In den vergangenen zwei Jahren waren zahlreiche Lobbyisten – auch aus Österreich – daran beteiligt, diesen intransparenten und berüchtigten Plan zu forcieren. Grenell geht es hauptsächlich um US-Präsident Donald Trump, der unbedingt vor den Wahlen im Herbst noch einen außenpolitischen Erfolg zeigen will. Grenell soll deshalb ein "historisches" Abkommen zwischen dem Kosovo und Serbien zustande bringen. Dies ist in der Schnelle und vor allem in der Intransparenz allerdings nicht mit dem jetzigen Premier Albin Kurti möglich. Auch inhaltlich würde Kurti niemals zulassen, dass es – so wie dies die Lobbyisten rund um Trump wollen – einen Gebietsaustausch nach ethnischen Kriterien als Teil des Abkommens gibt.

Treffen von Grenell, Thaçi, Vučić und Kushner

Am 4. März trafen Grenell, Thaçi und Vučić im Weißen Haus sogar mit dem Schwiegersohn von Trump, Jared Kushner, und Donald Trumps nationalem Sicherheitsberater Robert O'Brien zusammen. Das Abkommen, das möglicherweise vorsieht, dass ein Teil des Territoriums des Kosovo zu Serbien kommen soll, entspricht nicht den Interessen des Kosovo oder der Kosovaren, jenseits ihrer ethnischen Zugehörigkeit. Doch Thaçi, ein ehemaliger Kommandant der Kosovo-Befreiungsarmee, ist wegen seiner Kriegsvergangenheit erpressbar. Es ist auch nicht auszuschließen, dass er vor dem Sondergericht für Kriegsverbrechen landet.

Die einflussreiche kosovarische Journalistin Jeta Xharra fragte den Präsidenten deshalb kürzlich in einem offenen Brief: "Ist es wahr, dass Sie vom Sondergericht zumindest einmal in Prishtina und einmal in Wien befragt wurden? Haben Sie irgendwelche Anmerkungen dazu, dass Sie jeden Kompromiss in der Beziehung mit Serbien akzeptieren werden, und zwar nicht um die Beziehungen zwischen dem Kosovo und Serbien zu verbessern, sondern um sich selbst vor den Anklagepunkten des Sondergerichts zu retten?"

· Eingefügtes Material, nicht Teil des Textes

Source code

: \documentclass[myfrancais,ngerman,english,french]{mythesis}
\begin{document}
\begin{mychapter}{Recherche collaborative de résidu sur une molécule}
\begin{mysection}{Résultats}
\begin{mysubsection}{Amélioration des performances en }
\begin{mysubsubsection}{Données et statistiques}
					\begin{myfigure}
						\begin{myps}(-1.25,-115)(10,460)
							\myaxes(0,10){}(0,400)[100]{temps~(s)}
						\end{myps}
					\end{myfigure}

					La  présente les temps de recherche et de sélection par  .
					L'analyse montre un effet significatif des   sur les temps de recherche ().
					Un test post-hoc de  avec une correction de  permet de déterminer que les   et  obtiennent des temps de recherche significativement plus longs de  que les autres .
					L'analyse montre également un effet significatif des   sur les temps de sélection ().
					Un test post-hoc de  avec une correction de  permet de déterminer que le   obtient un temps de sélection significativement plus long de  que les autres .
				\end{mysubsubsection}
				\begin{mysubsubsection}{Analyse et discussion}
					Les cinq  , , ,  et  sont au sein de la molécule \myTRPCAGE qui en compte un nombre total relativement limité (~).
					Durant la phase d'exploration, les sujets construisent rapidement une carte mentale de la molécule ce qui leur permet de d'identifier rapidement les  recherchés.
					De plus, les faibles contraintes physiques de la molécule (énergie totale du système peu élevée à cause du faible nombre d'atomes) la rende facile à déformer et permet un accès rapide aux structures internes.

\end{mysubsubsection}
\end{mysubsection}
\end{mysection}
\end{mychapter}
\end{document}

Grenells Ziel: Zölle abschaffen

Der Brief blieb natürlich unbeantwortet. Doch Grenell unternahm indes die nächsten Schritte, obwohl er twitterte, dass niemand "rasch vorgehen" wolle und dass es keinen "großen Deal" geben werde. Er tat und tut alles dafür, dass zunächst die 100-Prozent-Zölle für serbische Waren abgeschafft werden, die noch von der alten kosovarischen Regierung eingeführt wurden, um einen Gebietsaustausch nach ethnischen Kriterien zu verhindern, wie ihn Thaçi und Vučić vereinbart haben. Serbien verlangt nämlich vor einem möglichen Abkommen die Abschaffung der Zölle.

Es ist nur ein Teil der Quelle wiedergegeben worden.